Die Kirchengeschichte mit all ihren Irrungen und Wirrungen, Fehlern und Versäumnissen ist zugleich Ermutigung, weil sichtbar wird, wie Gott in dieser
schwachen, das heißt menschlichen Kirche immer wieder Menschen zu seinen
Zeugen macht und in die Nachfolge ruft.
Christen stellen sich in die Gemeinschaft mit denen, die uns im Glauben
vorangegangen sind.
"Die Kirchengeschichte ist kein Ballast für die Kirche, sondern in erster
Linie Zeugnis vom Wirken Gottes in der Geschichte der Welt. Auch dann, wenn
die Gläubigen sich auf kurze oder längere Strecken ihres Weges von falschen
Leitbildern führen liessen" (F.W.Haack).
Die kirchliche Tradition, die altkirchlichen Bekenntnisse sind Zeugnisse
der Erfahrung der Gemeinde mit Gott und Orientierung für uns.
Christen stellen sich aber auch in die Gemeinschaft der Oekumene, der
Kirchen neben ihnen und auf der ganzen Welt, lernen von ihren Erfahrungen
und Leiden, ihrem Zeugnis und Dienst und erfahren so Bereicherung und
Korrektur.
Gebet:
Herr Jesus Christus,
die Zerrissenheit Deiner Kirche macht uns schwach.
Schenke uns deine Einheit, damit die Welt glaubt.
Stärke rechte Lehre und Gemeinschaft in deiner Kirche in der ganzen
Welt.
Gib überall deiner Kirche Kraft und Mut, das Evangelium rein
und offen zu verkündigen.
Schütze deine Gemeinde vor Kleinglauben und Verzweiflung.
Schütze sie vor falschem Sicherheitsdenken, das sich auf
Aeußerlichkeiten und menschliche Berechnung stützt.
Herr, wir bitten für uns und alle anderen, für Glaubende und
Zweifelnde, Irrende und Kleingläubige:
Herr, wir glauben, hilf unserem Unglauben.
Amen.
Längst gibt es nicht nur die traditionelle Werbung durch den Verkauf von
Büchern und Zeitschriften von Haus zu Haus.

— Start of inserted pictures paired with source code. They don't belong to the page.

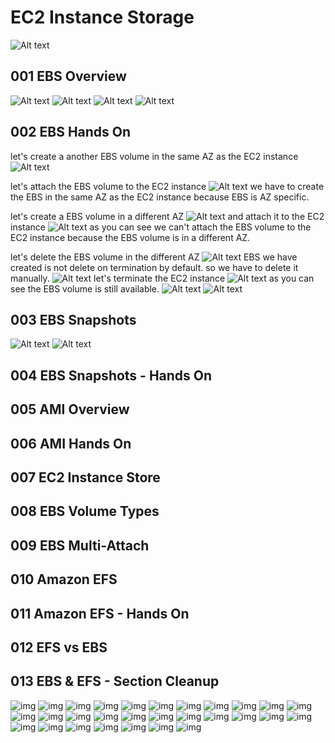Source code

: # EC2 Instance Storage
![Alt text](image.png)
## 001 EBS Overview
![Alt text](image-1.png)
![Alt text](image-2.png)
![Alt text](image-3.png)
![Alt text](image-4.png)
## 002 EBS Hands On
let's create a another EBS volume in the same AZ as the EC2 instance
![Alt text](image-5.png)

let's attach the EBS volume to the EC2 instance
![Alt text](image-6.png)
we have to create the EBS in the same AZ as the EC2 instance because EBS is AZ specific.

let's create a EBS volume in a different AZ
![Alt text](image-7.png)
and attach it to the EC2 instance
![Alt text](image-8.png)
as you can see we can't attach the EBS volume to the EC2 instance because the EBS volume is in a different AZ.

let's delete the EBS volume in the different AZ
![Alt text](image-9.png)
EBS we have created is not delete on termination by default. so we have to delete it manually.
![Alt text](image-10.png)
let's terminate the EC2 instance
![Alt text](image-11.png)
as you can see the EBS volume is still available.
![Alt text](image-12.png)
![Alt text](image-13.png)
## 003 EBS Snapshots
![Alt text](image-14.png)
![Alt text](image-15.png)
## 004 EBS Snapshots - Hands On

## 005 AMI Overview

## 006 AMI Hands On

## 007 EC2 Instance Store

## 008 EBS Volume Types

## 009 EBS Multi-Attach

## 010 Amazon EFS

## 011 Amazon EFS - Hands On

## 012 EFS vs EBS

## 013 EBS & EFS - Section Cleanup

<!-- -----------------------------------  ----------- -->

![img](./../images/71.png)
![img](./../images/72.png)
![img](./../images/73.png)
![img](./../images/74.png)
![img](./../images/75.png)
![img](./../images/76.png)
![img](./../images/77.png)
![img](./../images/78.png)
![img](./../images/79.png)
![img](./../images/80.png)
![img](./../images/81.png)
![img](./../images/82.png)
![img](./../images/83.png)
![img](./../images/84.png)
![img](./../images/85.png)
![img](./../images/86.png)
![img](./../images/87.png)
![img](./../images/88.png)
![img](./../images/89.png)
![img](./../images/90.png)
![img](./../images/91.png)
![img](./../images/92.png)
![img](./../images/93.png)
![img](./../images/94.png)
![img](./../images/95.png)
![img](./../images/96.png)
![img](./../images/97.png)
![img](./../images/98.png)
![img](./../images/99.png)
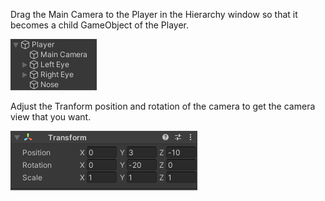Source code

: Drag the Main Camera to the Player in the Hierarchy window so that it becomes a child GameObject of the Player. 

![The Hierarchy window showing the Main Camera indented under the Player as a child GameObject.](images/camera-child.png)

Adjust the Tranform position and rotation of the camera to get the camera view that you want. 

![The Transform component for the camera in the Inspector window showing Position settings x = 0, y = 3, z = -10 and Rotation y = -20.](images/camera-transform.png)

Trauernde werden auf Friedhöfen angesprochen oder erhalten "persönliche" Briefe. Jugendliche werden zu Sportveranstaltungen oder Sprachkursen eingeladen. Famielenabende
mit Gesellschaftsspielen werden gestaltet. Bibelfernkurse werden angeboten.
Kaum ein Bereich unseres Lebens wird von den Sekten und anderen religiösen
Gruppen nicht für ihre Werbung benutzt. Dabei wird nicht immer der religiöse und organisatorische Hintergrund offengelegt.
So kommen wir an der Auseinandersetzung mit den Sekten nirgends vorbei.
Wie soll man sich verhalten?
Für unser Verhalten gegenüber den zahlreichen und vielfältigen religiösen Angeboten ist gründliche Information die wichtigste Voraussetzung.
Deshalb sollten wir uns ruhig gelegentlich die Zeit für ein Gespräch
nehmen.
Toleranz und Klarheit
Wir können auch ohne alle Aengste im Sinne der Nächstenliebe tolerant
(ertragend, erduldend) sein, das heißt, wir können den andern Menschen
lieben und annehmen, auch wenn wir mit seinen Ansichten nicht übereinstimmen. Toleranz gegenüber Menschen anderen Glaubens gehört zu einer
sachgerechten Kritik an den vielleicht nicht zu akzeptierenden Ansichten
und der nicht hinnehmbaren Praxis. Dazu gehört freilich auch, daß wir
über unsere eigene Position Klarheit gewonnen haben. Gelegentlich kann
es wichtig sein, die Standpunkte deutlich zu machen. Dabei geht es nicht
darum, Redegefechte mit Sektierern an der Haustür zu suchen. Gerade hier
sollte man aber mit Freundlichkeit, Offenheit und Klarheit entgegnen. Meist
werden wir "überrascht" oder sogar überrumpelt. Dann ist es kein "Kneifen",
wenn wir freundlich sagen: "Ich kann mich jetzt nicht mit Ihnen unterhalten,
bedanke mich aber für die Mühe, die Sie sich wegen mir machen wollten."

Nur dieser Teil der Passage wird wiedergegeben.